Problem details -> Look through the entries below, please, and copy every line with the word "머신러닝".
*** Dataset entries Section Begins ***
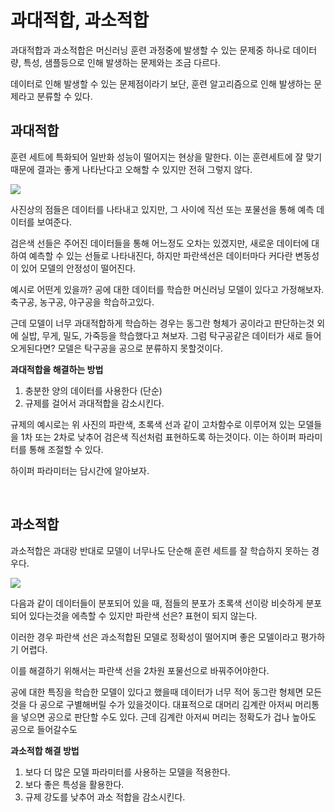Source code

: # 과대적합, 과소적합

과대적합과 과소적합은 머신러닝 훈련 과정중에 발생할 수 있는 문제중 하나로 데이터량, 특성, 샘플등으로 인해 발생하는 문제와는 조금 다르다.

데이터로 인해 발생할 수 있는 문제점이라기 보단, 훈련 알고리즘으로 인해 발생하는 문제라고 분류할 수 있다.

## 과대적합

훈련 세트에 특화되어 일반화 성능이 떨어지는 현상을 말한다. 이는 훈련세트에 잘 맞기 때문에 결과는 좋게 나타난다고 오해할 수 있지만 전혀 그렇지 않다.

![](https://img1.daumcdn.net/thumb/R1280x0/?scode=mtistory2&fname=https%3A%2F%2Fblog.kakaocdn.net%2Fdna%2FLLGQ3%2Fbtq3mcEvOEY%2FAAAAAAAAAAAAAAAAAAAAAPyZ-NEA6AOqPLOC9akeo5oBJrrSNL2GM4ED9qfDmRFd%2Fimg.png%3Fcredential%3DyqXZFxpELC7KVnFOS48ylbz2pIh7yKj8%26expires%3D1759244399%26allow_ip%3D%26allow_referer%3D%26signature%3DuyzgaVb2s0u5sxyN8cuMorU6D5g%253D)

사진상의 점들은 데이터를 나타내고 있지만, 그 사이에 직선 또는 포물선을 통해 예측 데이터를 보여준다.

검은색 선들은 주어진 데이터들을 통해 어느정도 오차는 있겠지만, 새로운 데이터에 대하여 예측할 수 있는 선들로 나타내진다, 하지만 파란색선은 데이터마다 커다란 변동성이 있어 모델의 안정성이 떨어진다.

예시로 어떤게 있을까? 공에 대한 데이터를 학습한 머신러닝 모델이 있다고 가정해보자. 축구공, 농구공, 야구공을 학습하고있다. 

근데 모델이 너무 과대적합하게 학습하는 경우는 동그란 형체가 공이라고 판단하는것 외에 실밥, 무게, 밀도, 가죽등을 학습했다고 쳐보자. 그럼 탁구공같은 데이터가 새로 들어오게된다면? 모델은 탁구공을 공으로 분류하지 못할것이다.

**과대적합을 해결하는 방법**
1. 충분한 양의 데이터를 사용한다 (단순)
2. 규제를 걸어서 과대적합을 감소시킨다.

규제의 예시로는 위 사진의 파란색, 초록색 선과 같이 고차함수로 이루어져 있는 모델들을 1차 또는 2차로 낮추어 검은색 직선처럼 표현하도록 하는것이다. 이는 하이퍼 파라미터를 통해 조절할 수 있다.

하이퍼 파라미터는 담시간에 알아보자.


<br>

## 과소적합

과소적합은 과대랑 반대로 모델이 너무나도 단순해 훈련 세트를 잘 학습하지 못하는 경우다. 

![](https://img1.daumcdn.net/thumb/R1280x0/?scode=mtistory2&fname=https%3A%2F%2Fblog.kakaocdn.net%2Fdna%2FbL11gd%2Fbtq3mYZWvZ1%2FAAAAAAAAAAAAAAAAAAAAAKPC0KJ3bey_xldh8QQRLHu12Hqubs8qO1inMac7HicD%2Fimg.png%3Fcredential%3DyqXZFxpELC7KVnFOS48ylbz2pIh7yKj8%26expires%3D1759244399%26allow_ip%3D%26allow_referer%3D%26signature%3DdgRQqTDBxLkl5OQ%252FWVoFED13BPw%253D)

다음과 같이 데이터들이 분포되어 있을 때, 점들의 분포가 초록색 선이랑 비슷하게 분포되어 있다는것을 에측할 수 있지만 파란색 선은? 표현이 되지 않는다.

이러한 경우 파란색 선은 과소적합된 모델로 정확성이 떨어지며 좋은 모델이라고 평가하기 어렵다.

이를 해결하기 위해서는 파란색 선을 2차원 포물선으로 바꿔주어야한다.

공에 대한 특징을 학습한 모델이 있다고 했을때 데이터가 너무 적어 동그란 형체면 모든것을 다 공으로 구별해버릴 수가 있을것이다. 대표적으로 대머리 김계란 아저씨 머리통을 넣으면 공으로 판단할 수도 있다. 근데 김계란 아저씨 머리는 정확도가 겁나 높아도 공으로 들어갈수도

**과소적합 해결 방법**
1. 보다 더 많은 모델 파라미터를 사용하는 모델을 적용한다.
2. 보다 좋은 특성을 활용한다.
3. 규제 강도를 낮추어 과소 적합을 감소시킨다.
*** Dataset entries Section Ends ***
Result ->
과대적합과 과소적합은 머신러닝 훈련 과정중에 발생할 수 있는 문제중 하나로 데이터량, 특성, 샘플등으로 인해 발생하는 문제와는 조금 다르다.
예시로 어떤게 있을까? 공에 대한 데이터를 학습한 머신러닝 모델이 있다고 가정해보자. 축구공, 농구공, 야구공을 학습하고있다. 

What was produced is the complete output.